Overall it looks to get better than twice the throughput of a POWER4 chip, which already spanked Itanic's butt.

And the new AS/400 is now called the eServer i5. It features things like:
- PCI-X (been using it for a couple of years now)
- 2GB (not Gb) interconnects between I/O frames
- 1-4 CPU cores per 4U chassis
- 64GB RAM per 4U chassis
- SMP overhead is low; a 4-way is 3.54 times as fast as a 1-way
- Stack up to 4 chassis to create a 16-way
- Runs native 64-bit i5/OS (OS/400), AIX, and Red Hat or Suse Linux
- Runs off-the shelf Windows on Xeon processor cards
- Dynamic partitioning with automaitc shuffling of resources from partition to partition based on rules. Up to 10 partitions per CPU core; 254 max/machine (when the big boxes get released later this year).
- Plans are for a 64-core box this fall. It'll support 1TB RAM.

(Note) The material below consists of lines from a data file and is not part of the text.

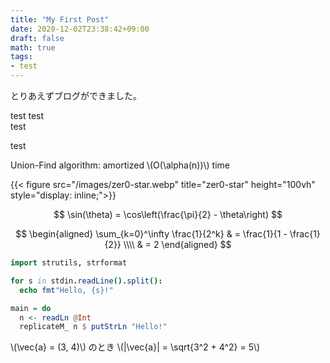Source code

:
 ```yaml
---
title: "My First Post"
date: 2020-12-02T23:38:42+09:00
draft: false
math: true
tags:
- test
---
```


とりあえずブログができました。

test test  
test

test

Union-Find algorithm: amortized \\(O(\alpha(n))\\) time

{{< figure src="/images/zer0-star.webp" title="zer0-star" height="100vh" style="display: inline;">}}

$$
\sin(\theta) = \cos\left(\frac{\pi}{2} - \theta\right)
$$

$$
\begin{aligned}
\sum_{k=0}^\infty \frac{1}{2^k} & = \frac{1}{1 - \frac{1}{2}} \\\\
                                & = 2
\end{aligned}
$$

```nim
import strutils, strformat

for s in stdin.readLine().split():
  echo fmt"Hello, {s}!"
```

```haskell
main = do
  n <- readLn @Int
  replicateM_ n $ putStrLn "Hello!"
```

\\(\vec{a} = (3, 4)\\) のとき \\(|\vec{a}| = \sqrt{3^2 + 4^2} = 5\\)
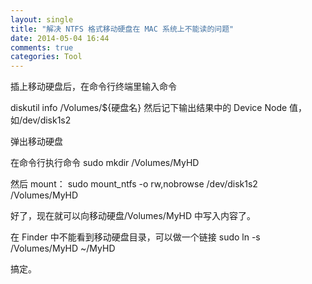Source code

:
 ```yaml
---
layout: single
title: "解决 NTFS 格式移动硬盘在 MAC 系统上不能读的问题"
date: 2014-05-04 16:44
comments: true
categories: Tool
---
```



插上移动硬盘后，在命令行终端里输入命令

diskutil info /Volumes/${硬盘名}
然后记下输出结果中的 Device Node 值，如/dev/disk1s2

弹出移动硬盘

在命令行执行命令 sudo mkdir /Volumes/MyHD

然后 mount：
sudo mount_ntfs -o rw,nobrowse /dev/disk1s2 /Volumes/MyHD

好了，现在就可以向移动硬盘/Volumes/MyHD 中写入内容了。

在 Finder 中不能看到移动硬盘目录，可以做一个链接
sudo ln -s /Volumes/MyHD ~/MyHD

搞定。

Lots of new stuff in the OS that I can use for real-world admin tasks:
- System-level mirroring of disk pools across a WAN (makes disaster recovery much easier)
- Faster checkpointing for save-while-active (I can eliminate user downtime for backups)
- For those stuck with Windows, DB2 can now be a .NET data provider
- Kerberos support for EIM.

This is the same hardware that the new pSeries will run on later this year; for once the iSeries folks get the new toys first.

The IBM Virtualization Engine announcements last week ( http://www.midrangeserver.com/tfh/tfh050304-story03.html ) is basically the new box with software to glue the pieces together.

Now if I can only talk my boss into upgrading. We could replace our aging 4-way box with a uniprocessor and still get a 60% boost in performance.